EXERCISE INPUT START
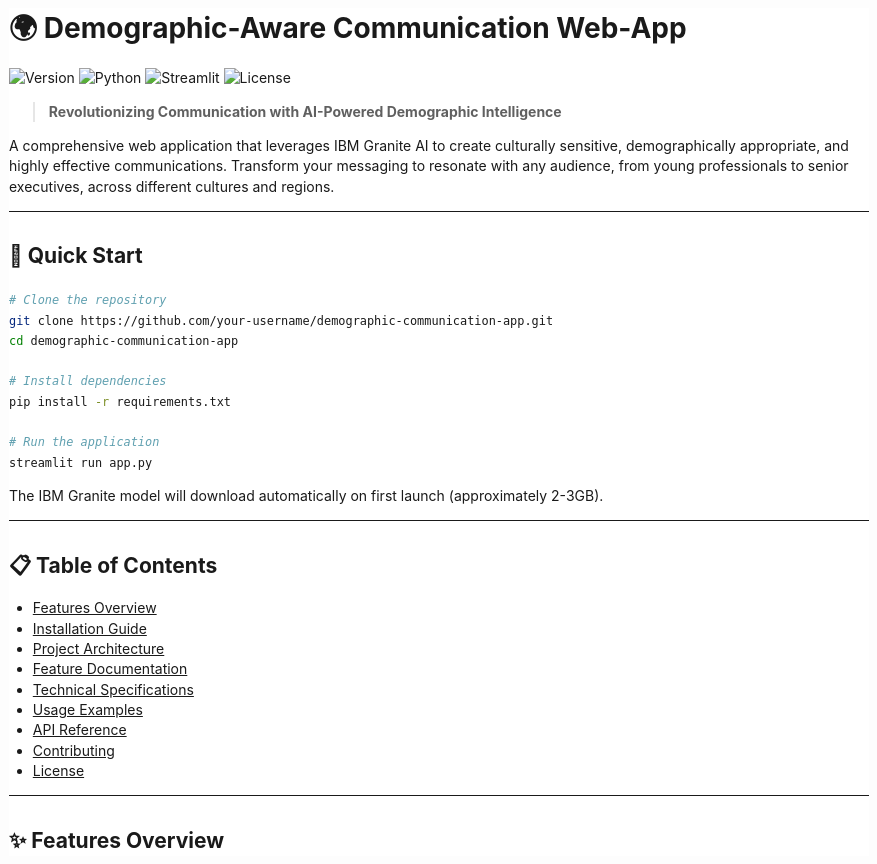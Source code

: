 # 🌍 Demographic-Aware Communication Web-App

![Version](https://img.shields.io/badge/version-1.0.0-blue.svg)
![Python](https://img.shields.io/badge/python-3.8+-brightgreen.svg)
![Streamlit](https://img.shields.io/badge/streamlit-1.28+-red.svg)
![License](https://img.shields.io/badge/license-MIT-green.svg)

> **Revolutionizing Communication with AI-Powered Demographic Intelligence**

A comprehensive web application that leverages IBM Granite AI to create culturally sensitive, demographically appropriate, and highly effective communications. Transform your messaging to resonate with any audience, from young professionals to senior executives, across different cultures and regions.

---

## 🚀 **Quick Start**

```bash
# Clone the repository
git clone https://github.com/your-username/demographic-communication-app.git
cd demographic-communication-app

# Install dependencies
pip install -r requirements.txt

# Run the application
streamlit run app.py
```

The IBM Granite model will download automatically on first launch (approximately 2-3GB).

---

## 📋 **Table of Contents**

- [Features Overview](#-features-overview)
- [Installation Guide](#-installation-guide)
- [Project Architecture](#-project-architecture)
- [Feature Documentation](#-feature-documentation)
- [Technical Specifications](#-technical-specifications)
- [Usage Examples](#-usage-examples)
- [API Reference](#-api-reference)
- [Contributing](#-contributing)
- [License](#-license)

---

## ✨ **Features Overview**
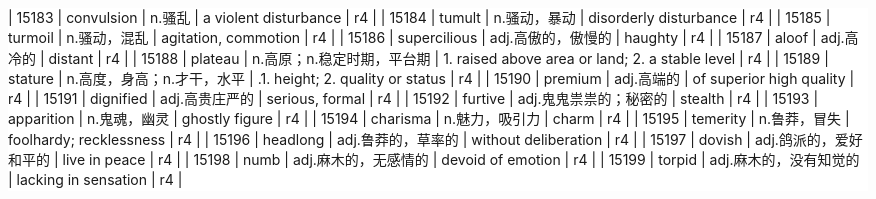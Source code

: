 | 15183 | convulsion      | n.骚乱                                                 | a violent disturbance                                         | r4    |
| 15184 | tumult          | n.骚动，暴动                                           | disorderly disturbance                                        | r4    |
| 15185 | turmoil         | n.骚动，混乱                                           | agitation, commotion                                          | r4    |
| 15186 | supercilious    | adj.高傲的，傲慢的                                     | haughty                                                       | r4    |
| 15187 | aloof           | adj.高冷的                                             | distant                                                       | r4    |
| 15188 | plateau         | n.高原；n.稳定时期，平台期                             | 1. raised above area or land; 2. a stable level               | r4    |
| 15189 | stature         | n.高度，身高；n.才干，水平                             | .1. height; 2. quality or status                              | r4    |
| 15190 | premium         | adj.高端的                                             | of superior high quality                                      | r4    |
| 15191 | dignified       | adj.高贵庄严的                                         | serious, formal                                               | r4    |
| 15192 | furtive         | adj.鬼鬼祟祟的；秘密的                                 | stealth                                                       | r4    |
| 15193 | apparition      | n.鬼魂，幽灵                                           | ghostly figure                                                | r4    |
| 15194 | charisma        | n.魅力，吸引力                                         | charm                                                         | r4    |
| 15195 | temerity        | n.鲁莽，冒失                                           | foolhardy; recklessness                                       | r4    |
| 15196 | headlong        | adj.鲁莽的，草率的                                     | without deliberation                                          | r4    |
| 15197 | dovish          | adj.鸽派的，爱好和平的                                 | live in peace                                                 | r4    |
| 15198 | numb            | adj.麻木的，无感情的                                   | devoid of emotion                                             | r4    |
| 15199 | torpid          | adj.麻木的，没有知觉的                                 | lacking in sensation                                          | r4    |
EXERCISE INPUT END
**INSTRUCTIONS FOR THE TASK**
From the material above, please return each line containing "license".

**RESULT BELOW**
![License](https://img.shields.io/badge/license-MIT-green.svg)
- [License](#-license)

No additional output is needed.